(ENTRIES PROVIDED)

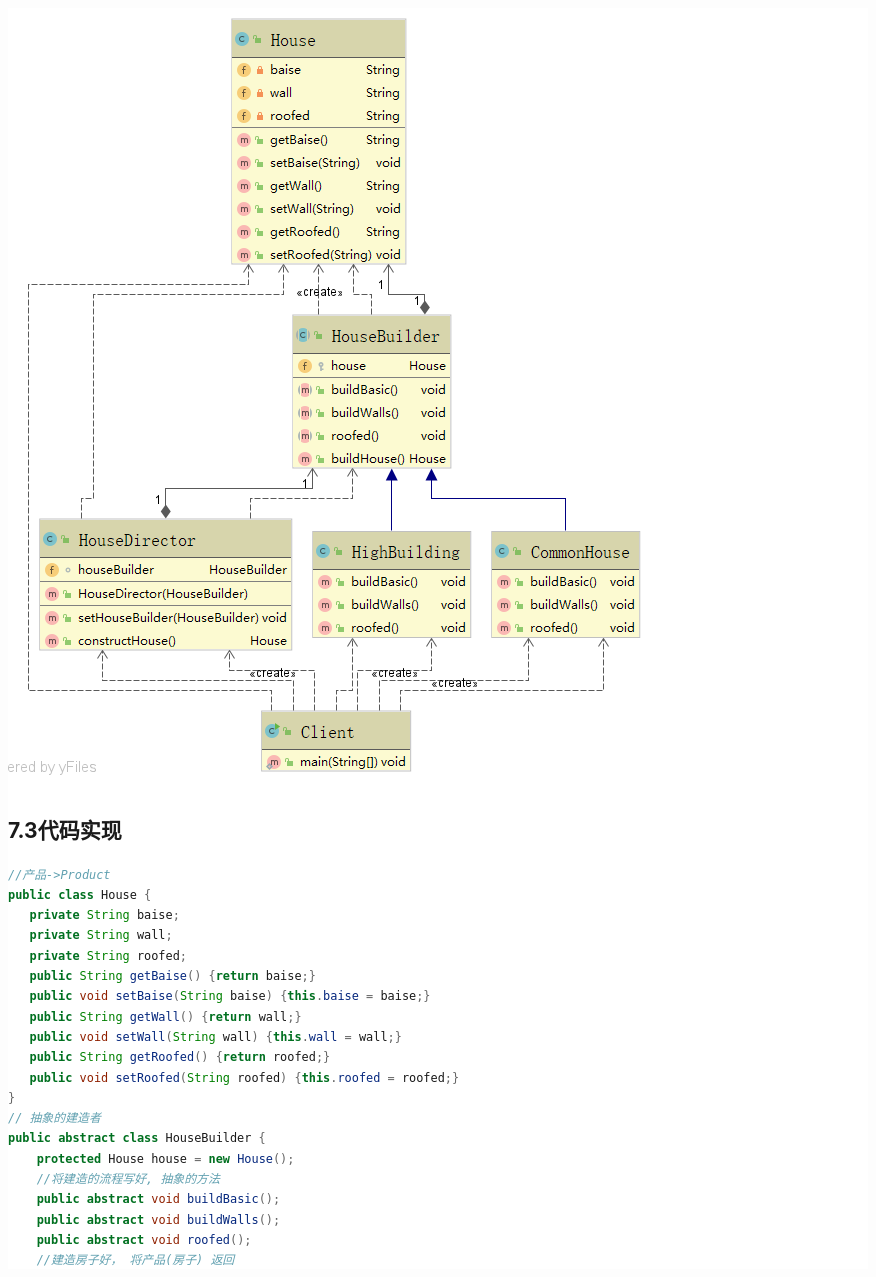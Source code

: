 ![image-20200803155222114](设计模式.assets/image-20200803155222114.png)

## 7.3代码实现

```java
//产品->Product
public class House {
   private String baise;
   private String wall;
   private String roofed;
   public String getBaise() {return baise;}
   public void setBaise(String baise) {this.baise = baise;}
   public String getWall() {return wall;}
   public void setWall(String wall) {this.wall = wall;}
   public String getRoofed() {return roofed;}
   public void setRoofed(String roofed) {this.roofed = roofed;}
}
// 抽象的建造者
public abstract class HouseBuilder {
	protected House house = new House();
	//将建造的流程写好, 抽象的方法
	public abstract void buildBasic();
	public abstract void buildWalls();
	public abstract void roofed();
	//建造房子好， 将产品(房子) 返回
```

(End ENTRIES PROVIDED)
(ENTRIES PROVIDED)

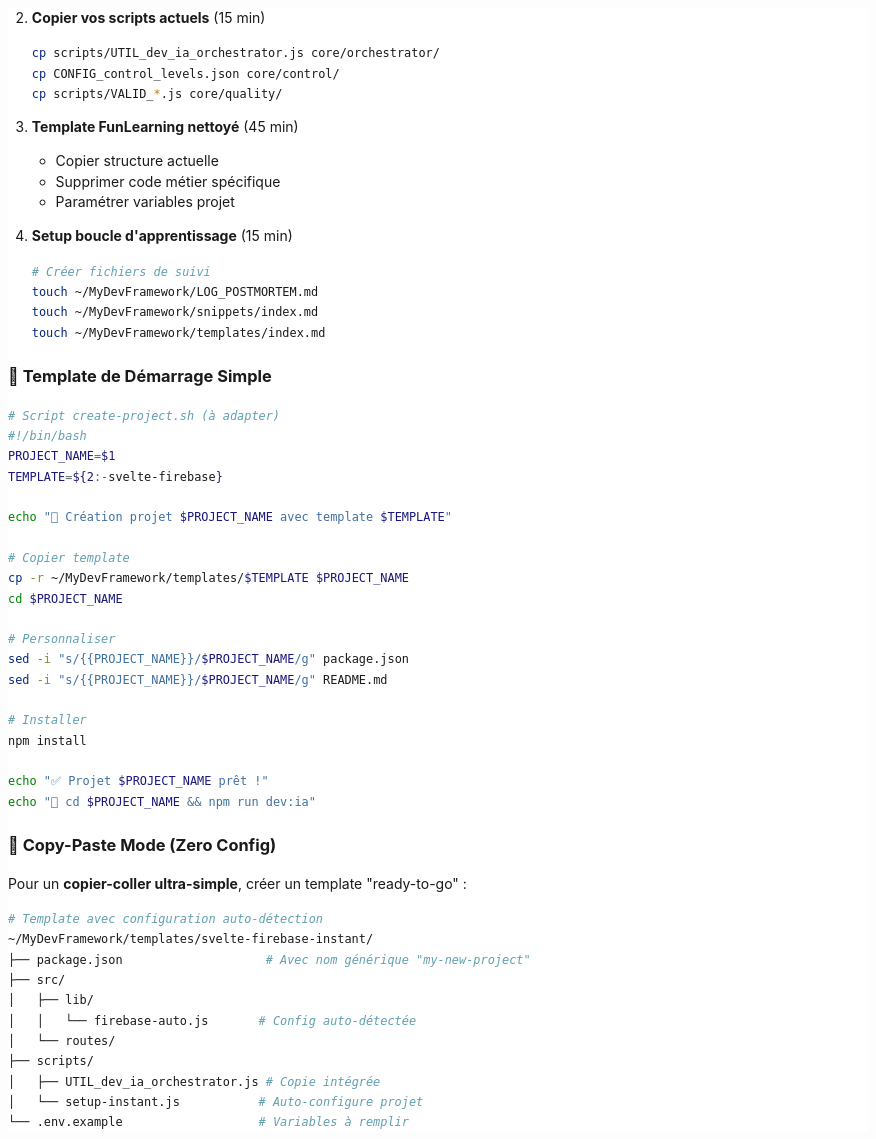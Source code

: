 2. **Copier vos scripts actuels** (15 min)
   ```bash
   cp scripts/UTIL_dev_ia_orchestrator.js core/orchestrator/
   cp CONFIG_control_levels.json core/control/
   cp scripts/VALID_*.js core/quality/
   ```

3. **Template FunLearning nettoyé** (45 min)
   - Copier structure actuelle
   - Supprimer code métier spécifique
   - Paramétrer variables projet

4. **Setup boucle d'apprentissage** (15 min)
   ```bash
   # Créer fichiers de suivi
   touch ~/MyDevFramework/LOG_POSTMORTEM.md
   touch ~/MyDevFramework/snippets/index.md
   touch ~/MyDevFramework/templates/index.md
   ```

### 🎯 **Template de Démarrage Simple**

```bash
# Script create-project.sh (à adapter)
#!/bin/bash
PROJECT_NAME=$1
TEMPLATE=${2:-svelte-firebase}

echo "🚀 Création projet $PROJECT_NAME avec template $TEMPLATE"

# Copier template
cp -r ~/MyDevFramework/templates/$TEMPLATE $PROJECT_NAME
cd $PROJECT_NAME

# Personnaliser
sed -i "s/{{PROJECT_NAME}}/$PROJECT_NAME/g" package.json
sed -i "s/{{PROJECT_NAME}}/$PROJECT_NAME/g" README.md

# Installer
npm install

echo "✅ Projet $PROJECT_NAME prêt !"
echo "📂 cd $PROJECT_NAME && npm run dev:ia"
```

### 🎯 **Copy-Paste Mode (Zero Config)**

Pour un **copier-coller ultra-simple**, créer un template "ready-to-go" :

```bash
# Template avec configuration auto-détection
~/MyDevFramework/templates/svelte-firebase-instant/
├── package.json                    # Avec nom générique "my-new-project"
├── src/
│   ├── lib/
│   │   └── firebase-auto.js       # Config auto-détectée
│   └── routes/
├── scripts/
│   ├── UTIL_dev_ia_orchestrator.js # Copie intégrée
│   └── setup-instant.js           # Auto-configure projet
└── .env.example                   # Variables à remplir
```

(End ENTRIES PROVIDED)

- WHAT YOU WILL DO: Your task is to collect every line above that contains the word "templates".

- TASK OUTPUT:
   touch ~/MyDevFramework/templates/index.md
cp -r ~/MyDevFramework/templates/$TEMPLATE $PROJECT_NAME
~/MyDevFramework/templates/svelte-firebase-instant/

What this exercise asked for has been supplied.